Fig. (6). Variations of Pf, Mf fluctuation with contaminant concentration.

Fig. (7). Variations of carbonate/bicarbonate contents with contaminant concentration.

4.4. Effect of Formation Fluid on pH

The value of pH decreased with increasing the amount of formation fluid in the mud (Fig. 8). Mg2+, Ca2+ and sulfate ions are known to decrease the pH value.

Fig. (8). Variations of pH alteration with contaminant concentration.

4.5. Effect of Formation Fluid on Hardness, Ca2+, and Mg2+

Fig. (9) shows an influx of formation fluid with increasing the hardness of the drilling fluid. The small fluctuations in magnesium concentration in the initial segment of the plot were caused by the presence of caustic soda in the formulated mud. Upon consumption of caustic soda by connate elements of the formation fluid, the magnesium ion content of the drilling mud increased rapidly.

Fig. (9). Effect of formation fluid on total hardness and Ca2+ and Mg2+ contents.


Soda ash is normally used to precipitate calcium. Accordingly, 2.85 kg of soda ash per m3 of fluid will precipitate 1078 mg/l of calcium. To maintain a constant pH while precipitating CO3 and HCO3, when pH of the mud exceeds 10.5, the entire deal of magnesium has been essentially precipitated as magnesium hydroxide. Small daily additions of lime will be required for this purpose. pH of the mud should be maintained between 11.0 and 11.5 to keep most of the existing carbonates in the mud in the form of CO3 rather than the more adverse HCO3. By maintaining the pH value using lime and caustic soda, the total content of carbonates can be minimized. Table 6 showed that pH adjustment with lime and caustic soda may be helpful for continuing the drilling, although the drilling fluid properties were not recovered satisfactorily.

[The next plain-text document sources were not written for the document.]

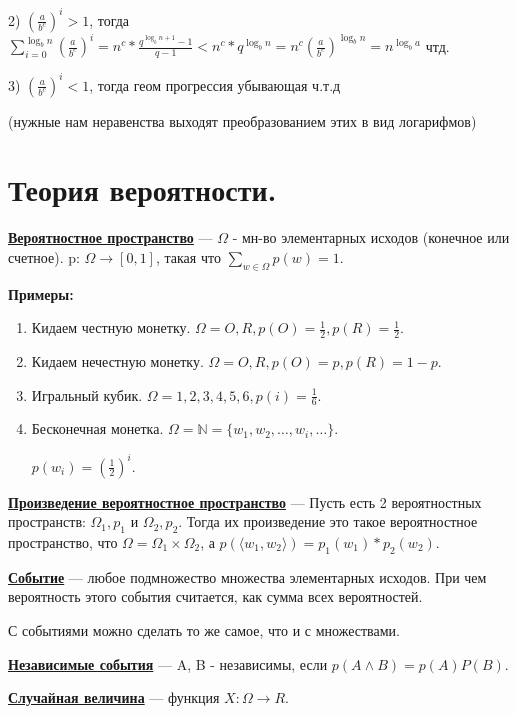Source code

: \documentclass{article}
\newcommand{\deff}[1]{\underline{\textbf{#1}}}
\begin{document}
 2) $(\frac{a}{b^c})^i>1$, тогда $\sum\limits_{i=0}^{\log_bn} (\frac{a}{b^c})^i =n^c * \frac{q^{\log_bn+1}-1}{q-1}<n^c *q^{\log_bn} = n^c (\frac{a}{b^c})^{\log_bn} =n^{\log_ba}$ чтд.

 3) $(\frac{a}{b^c})^i<1$, тогда геом прогрессия убывающая ч.т.д

 (нужные нам неравенства выходят преобразованием этих в вид логарифмов)
 \pagebreak
 \section{Теория вероятности.}

 \deff{Вероятностное пространство} --- $\Omega $ - мн-во элементарных исходов (конечное или счетное). p: $\Omega \rightarrow [0,1]$, такая что
 $\sum\limits_{w \in \Omega}p(w) = 1$.

 \textbf{Примеры:}

\begin{enumerate}
    

 \item  Кидаем честную монетку. $\Omega = {O,R}, p(O)=\frac{1}{2}, p(R)=\frac{1}{2}$.

 \item Кидаем нечестную монетку. $\Omega = {O,R}, p(O)=p, p(R)=1-p$.

 \item Игральный кубик. $\Omega = {1,2,3,4,5,6}, p(i)=\frac{1}{6}$.

 \item Бесконечная монетка. $\Omega = \mathbb{N} =\{w_1,w_2,\ldots,w_i,\ldots\}$.

 $p(w_i)=(\frac{1}{2})^i$.
 \end{enumerate}

\deff{Произведение вероятностное пространство} --- Пусть есть 2 вероятностных пространств: $\Omega_1, p_1$ и $\Omega_2, p_2$. Тогда их произведение это такое вероятностное пространство, что $\Omega = \Omega_1 \times \Omega_2$, а $p(\langle w_1,w_2 \rangle) = p_1(w_1) * p_2(w_2)$.

\deff{Событие} --- любое подмножество множества  элементарных исходов. При чем вероятность этого события считается, как сумма всех вероятностей.

С событиями можно сделать то же самое, что и с множествами.

\deff{Независимые события} --- A, B - независимы, если $p(A \wedge B) = p(A) P(B)$.

\deff{Случайная величина} --- функция $X: \Omega \rightarrow R$.
\end{document}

Table 6. Contaminated mud treated with caustic soda and lime.
Drilling Fluid Properties (unit) Before Contamination After 20%v Contamination After treatment by lime and caustic to adjust the pH between 10.5-11.5
P.V (m.Pa.s) 45 59 62
A.V (m.Pa.s) 70 125 128
Y.P (Pa) 44 8.5 22
Gel strength 10'(Pa) 10 23 12
Gel strength 10”(Pa) 17 29 20
Ca2++(mg/lit) 200 4400 6800
Mg2++(mg/lit) 10 1500 150
Total hardness (mg/lit) 210 5900 6950
Fluid loss(ml) 0 18 8
Cake thickness (mm) 3.5 20 9
Pf (ml of acid) 0.5 0 1
Mf (ml of acid) 1 0.4 1.5
HCO3- (mg) 0 488 42
CO3- (mg) 600 0 255
pH 10.5 6.7 11.5


When formation fluid (water) leaked in well and the drilling fluid contaminated, mud properties such as Plastic viscosity, Appearance viscosity, Yield point, Gel strength, Cake thickness, total hardness and fluid loss increased, additionally the pH is decreased.

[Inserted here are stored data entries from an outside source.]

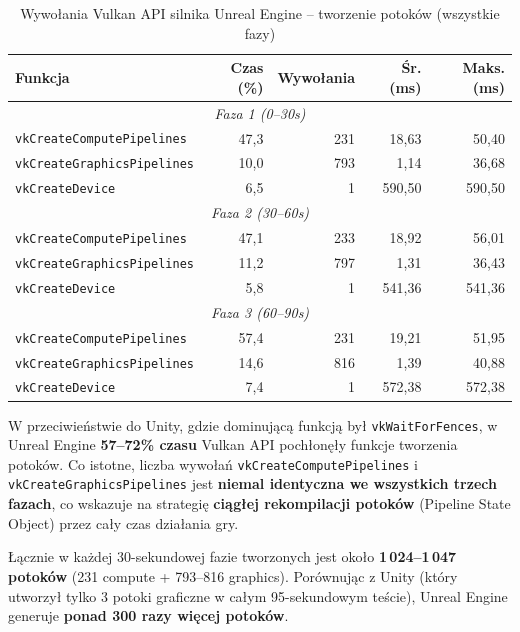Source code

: \begin{table}[H]
\centering
\caption{Wywołania Vulkan API silnika Unreal Engine -- tworzenie potoków (wszystkie fazy)}
\label{tab:unreal-vulkan-pipelines}
\small
\begin{tabular}{|l|r|r|r|r|}
\hline
\textbf{Funkcja} & \textbf{Czas (\%)} & \textbf{Wywołania} & \textbf{Śr. (ms)} & \textbf{Maks. (ms)} \\
\hline
\multicolumn{5}{|c|}{\textit{Faza 1 (0--30s)}} \\
\hline
\texttt{vkCreateComputePipelines} & 47,3 & 231 & 18,63 & 50,40 \\
\texttt{vkCreateGraphicsPipelines} & 10,0 & 793 & 1,14 & 36,68 \\
\texttt{vkCreateDevice} & 6,5 & 1 & 590,50 & 590,50 \\
\hline
\multicolumn{5}{|c|}{\textit{Faza 2 (30--60s)}} \\
\hline
\texttt{vkCreateComputePipelines} & 47,1 & 233 & 18,92 & 56,01 \\
\texttt{vkCreateGraphicsPipelines} & 11,2 & 797 & 1,31 & 36,43 \\
\texttt{vkCreateDevice} & 5,8 & 1 & 541,36 & 541,36 \\
\hline
\multicolumn{5}{|c|}{\textit{Faza 3 (60--90s)}} \\
\hline
\texttt{vkCreateComputePipelines} & 57,4 & 231 & 19,21 & 51,95 \\
\texttt{vkCreateGraphicsPipelines} & 14,6 & 816 & 1,39 & 40,88 \\
\texttt{vkCreateDevice} & 7,4 & 1 & 572,38 & 572,38 \\
\hline
\end{tabular}
\end{table}

W przeciwieństwie do Unity, gdzie dominującą funkcją był \texttt{vkWaitForFences}, 
w Unreal Engine \textbf{57--72\% czasu} Vulkan API 
pochłonęły funkcje tworzenia potoków. 
Co istotne, liczba wywołań \texttt{vkCreateComputePipelines} i 
\texttt{vkCreateGraphicsPipelines} jest 
\textbf{niemal identyczna we wszystkich trzech fazach}, co wskazuje na strategię \textbf{ciągłej rekompilacji potoków} (Pipeline State Object) 
przez cały czas działania gry.

Łącznie w każdej 30-sekundowej fazie tworzonych jest około \textbf{1\,024--1\,047 potoków} (231 compute + 793--816 graphics). Porównując z Unity 
(który utworzył tylko 3 potoki graficzne w całym 95-sekundowym teście), Unreal Engine generuje \textbf{ponad 300 razy więcej potoków}.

Prevention has been proved to be superior to cure. When the formation fluid leakage symptoms are observed in a drilling fluid, mud weight must be increased to stop the leakage. Both pre-treatment and regular checking of the mud in the mud tanks help identifies mud contamination promptly. However, the following can be used to treat and maintain contaminated drilling fluids:

  • Adding caustic soda to raise pH beyond 10.5 and have Mg2+ precipitated.
  • Adding soda ash to eliminate Ca2+ according to the proposed formula.
  • Adding lime to prevent contamination resulted from HCO3- and CO3-.

A number of methods have been proposed to treat the contaminations, as mentioned in sections of drilling handbooks on drilling fluid maintenance, including the use of gypsum- or carbonate-based mud. However, such methods work light-weight muds for clay rather than heavy-weight salt-saturated muds [27, 28].

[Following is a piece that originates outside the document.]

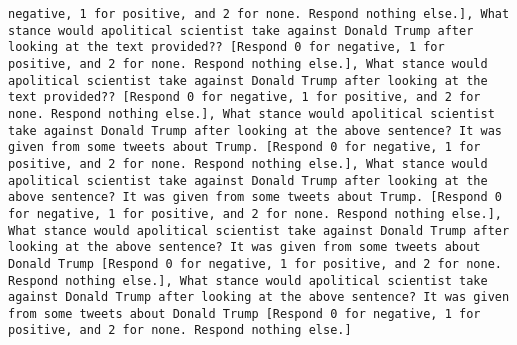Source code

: \begin{lstlisting}[label=lst:poor_performing_prompts]
negative, 1 for positive, and 2 for none. Respond nothing else.], What stance would apolitical scientist take against Donald Trump after looking at the text provided?? [Respond 0 for negative, 1 for positive, and 2 for none. Respond nothing else.], What stance would apolitical scientist take against Donald Trump after looking at the text provided?? [Respond 0 for negative, 1 for positive, and 2 for none. Respond nothing else.], What stance would apolitical scientist take against Donald Trump after looking at the above sentence? It was given from some tweets about Trump. [Respond 0 for negative, 1 for positive, and 2 for none. Respond nothing else.], What stance would apolitical scientist take against Donald Trump after looking at the above sentence? It was given from some tweets about Trump. [Respond 0 for negative, 1 for positive, and 2 for none. Respond nothing else.], What stance would apolitical scientist take against Donald Trump after looking at the above sentence? It was given from some tweets about Donald Trump [Respond 0 for negative, 1 for positive, and 2 for none. Respond nothing else.], What stance would apolitical scientist take against Donald Trump after looking at the above sentence? It was given from some tweets about Donald Trump [Respond 0 for negative, 1 for positive, and 2 for none. Respond nothing else.]

\end{lstlisting}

  • Lignosulfonate can be added to improve mud rheology. Increased contents of calcium, magnesium, carbonate and bicarbonate ions and decreased value of pH were identified as symptoms of formation fluid leakage into drilling fluid in Gachsaran Formation. The best treatment was found to be prevention measures.
  • Adding low amounts of lime to the mud pit to control its pH value under 11.
  • Moreover, caustic soda and lime can be added to retain pH value between 10.5 and 11.5; over-treating with soda ash for removing Ca2++ may increase the contents of carbonate and bicarbonate ions in drilling fluid.


Declared none.


The authors declare no conflict of interest, financial or otherwise.